*Task item*
All pictures must be left out as you transcribe the lines from the first line of the data to the line containing "Written asymptotically, the", both included.

*Materials provided*
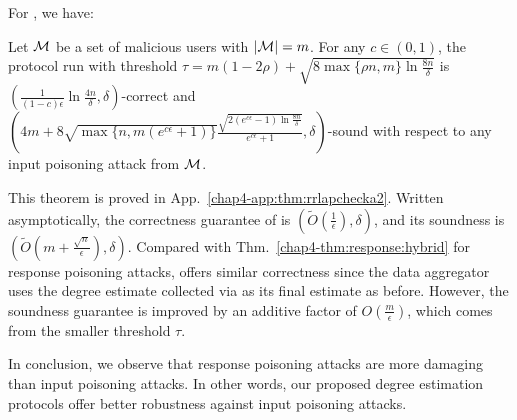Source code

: For \DegHybrid{}, we have: \vspace{-0.2cm}
\begin{thm}\label{chap4-thm:rrlapchecka2}
	Let $\mathcal{M}$ be a set of malicious users with $|\mathcal{M}| = m$. 
  For any $c \in (0,1)$, the \DegHybrid{} protocol run with threshold $\tau = m(1-2\rho) + \sqrt{8 \max\{\rho n, m\} \ln \frac{8n}{\delta}}$ is $(\frac{1}{(1-c)\epsilon}\ln \tfrac{4n}{\delta} ,\delta)$-correct and $(4m+8\sqrt{\max\{n, m(e^{c\epsilon}+1)\}}\frac{\sqrt{2(e^{c\epsilon}-1) \ln \frac{8n}{\delta}}}{e^{c\epsilon}+1}, \delta)$-sound with respect to any input poisoning attack from $\mathcal{M}$. \label{chap4-thm:input:hybrid}
\end{thm}
This theorem is proved in App.~\ref{chap4-app:thm:rrlapchecka2}.
Written asymptotically, the correctness guarantee of \DegHybrid{} is $(\tilde{O}(\frac{1}{\epsilon}), \delta)$, and its soundness is $(\tilde{O}(m + \frac{\sqrt{n}}{\epsilon}), \delta)$.
Compared with Thm.~\ref{chap4-thm:response:hybrid} for response poisoning attacks, \DegHybrid{} offers similar correctness since the data aggregator uses the degree estimate collected via \RLap{} as its final estimate as before. However, the soundness guarantee  is improved by an additive factor of $O(\frac{m}{\epsilon})$, which comes from the smaller threshold $\tau$. %

In conclusion, we observe that response poisoning attacks are more damaging than input poisoning attacks. In other words, our proposed degree estimation protocols offer better robustness against input poisoning attacks.


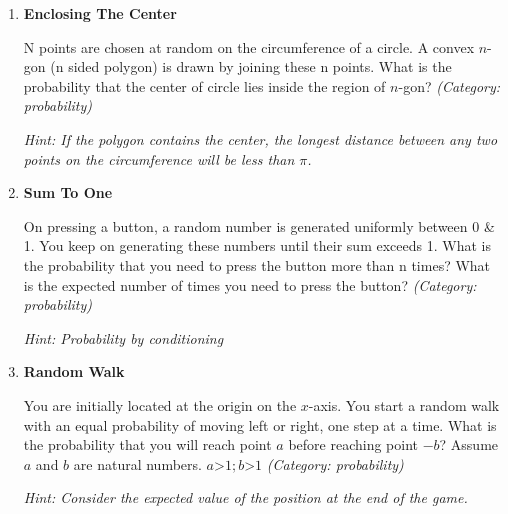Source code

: \begin{enumerate}

\item \textbf{Enclosing The Center}

N points are chosen at random on the circumference of a circle. A convex $n$-gon (n sided polygon) is drawn by joining these n points. What is the probability that the center of circle lies inside the region of $n$-gon?
\small\emph{(Category: probability)}

\small\emph{Hint: If the polygon contains the center, the longest distance between any two points on the circumference will be less than $\pi$.}





\item \textbf{Sum To One}

On pressing a button, a random number is generated uniformly between 0 \& 1. You keep on generating these numbers until their sum exceeds 1. What is the probability that you need to press the button more than n times? What is the expected number of times you need to press the button?
\small\emph{(Category: probability)}

\small\emph{Hint: Probability by conditioning}





\item \textbf{Random Walk}

You are initially located at the origin on the $x$-axis. You start a random walk with an equal probability of moving left or right, one step at a time. What is the probability that you will reach point $a$ before reaching point $-b$?
Assume $a$ and $b$ are natural numbers. $a $>$1; b $>$ 1$
\small\emph{(Category: probability)}

\small\emph{Hint: Consider the expected value of the position at the end of the game.}






\end{enumerate}
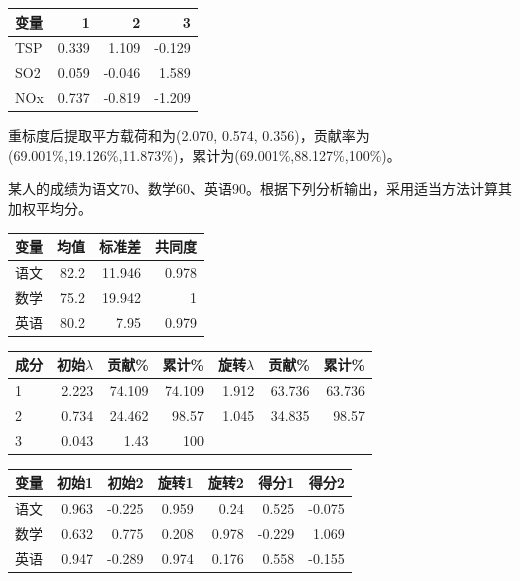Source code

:\begin{center}\small\setlength{\tabcolsep}{4pt}\renewcommand{\arraystretch}{1.18}\begin{tabular}{@{}lrrr@{}}
\toprule
变量 & 1 & 2 & 3 \\
\midrule

TSP & 0.339 & 1.109 & -0.129 \\
SO2 & 0.059 & -0.046 & 1.589 \\
NOx & 0.737 & -0.819 & -1.209 \\
\bottomrule\end{tabular}\end{center}

重标度后提取平方载荷和为(2.070, 0.574, 0.356)，贡献率为(69.001\%,19.126\%,11.873\%)，累计为(69.001\%,88.127\%,100\%)。




某人的成绩为语文70、数学60、英语90。根据下列分析输出，采用适当方法计算其加权平均分。

\begin{center}\small\setlength{\tabcolsep}{4pt}\renewcommand{\arraystretch}{1.18}\begin{tabular}{@{}lrrr@{}}
\toprule
变量 & 均值 & 标准差 & 共同度 \\
\midrule

语文 & 82.2 & 11.946 & 0.978 \\
数学 & 75.2 & 19.942 & 1 \\
英语 & 80.2 & 7.95 & 0.979 \\
\bottomrule\end{tabular}\end{center}

\begin{center}\small\setlength{\tabcolsep}{4pt}\renewcommand{\arraystretch}{1.18}\begin{tabular}{@{}lrrrrrr@{}}
\toprule
成分 & 初始\(\lambda\) & 贡献\% & 累计\% & 旋转\(\lambda\) & 贡献\% & 累计\% \\
\midrule

1 & 2.223 & 74.109 & 74.109 & 1.912 & 63.736 & 63.736 \\
2 & 0.734 & 24.462 & 98.57 & 1.045 & 34.835 & 98.57 \\
3 & 0.043 & 1.43 & 100 & & & \\
\bottomrule\end{tabular}\end{center}

\begin{center}\small\setlength{\tabcolsep}{4pt}\renewcommand{\arraystretch}{1.18}\begin{tabular}{@{}lrrrrrr@{}}
\toprule
变量 & 初始1 & 初始2 & 旋转1 & 旋转2 & 得分1 & 得分2 \\
\midrule

语文 & 0.963 & -0.225 & 0.959 & 0.24 & 0.525 & -0.075 \\
数学 & 0.632 & 0.775 & 0.208 & 0.978 & -0.229 & 1.069 \\
英语 & 0.947 & -0.289 & 0.974 & 0.176 & 0.558 & -0.155 \\
\bottomrule\end{tabular}\end{center}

*Result of this task*
Source code

: For \DegHybrid{}, we have: \vspace{-0.2cm}
\begin{thm}\label{chap4-thm:rrlapchecka2}
	Let $\mathcal{M}$ be a set of malicious users with $|\mathcal{M}| = m$. 
  For any $c \in (0,1)$, the \DegHybrid{} protocol run with threshold $\tau = m(1-2\rho) + \sqrt{8 \max\{\rho n, m\} \ln \frac{8n}{\delta}}$ is $(\frac{1}{(1-c)\epsilon}\ln \tfrac{4n}{\delta} ,\delta)$-correct and $(4m+8\sqrt{\max\{n, m(e^{c\epsilon}+1)\}}\frac{\sqrt{2(e^{c\epsilon}-1) \ln \frac{8n}{\delta}}}{e^{c\epsilon}+1}, \delta)$-sound with respect to any input poisoning attack from $\mathcal{M}$. \label{chap4-thm:input:hybrid}
\end{thm}
This theorem is proved in App.~\ref{chap4-app:thm:rrlapchecka2}.
Written asymptotically, the correctness guarantee of \DegHybrid{} is $(\tilde{O}(\frac{1}{\epsilon}), \delta)$, and its soundness is $(\tilde{O}(m + \frac{\sqrt{n}}{\epsilon}), \delta)$.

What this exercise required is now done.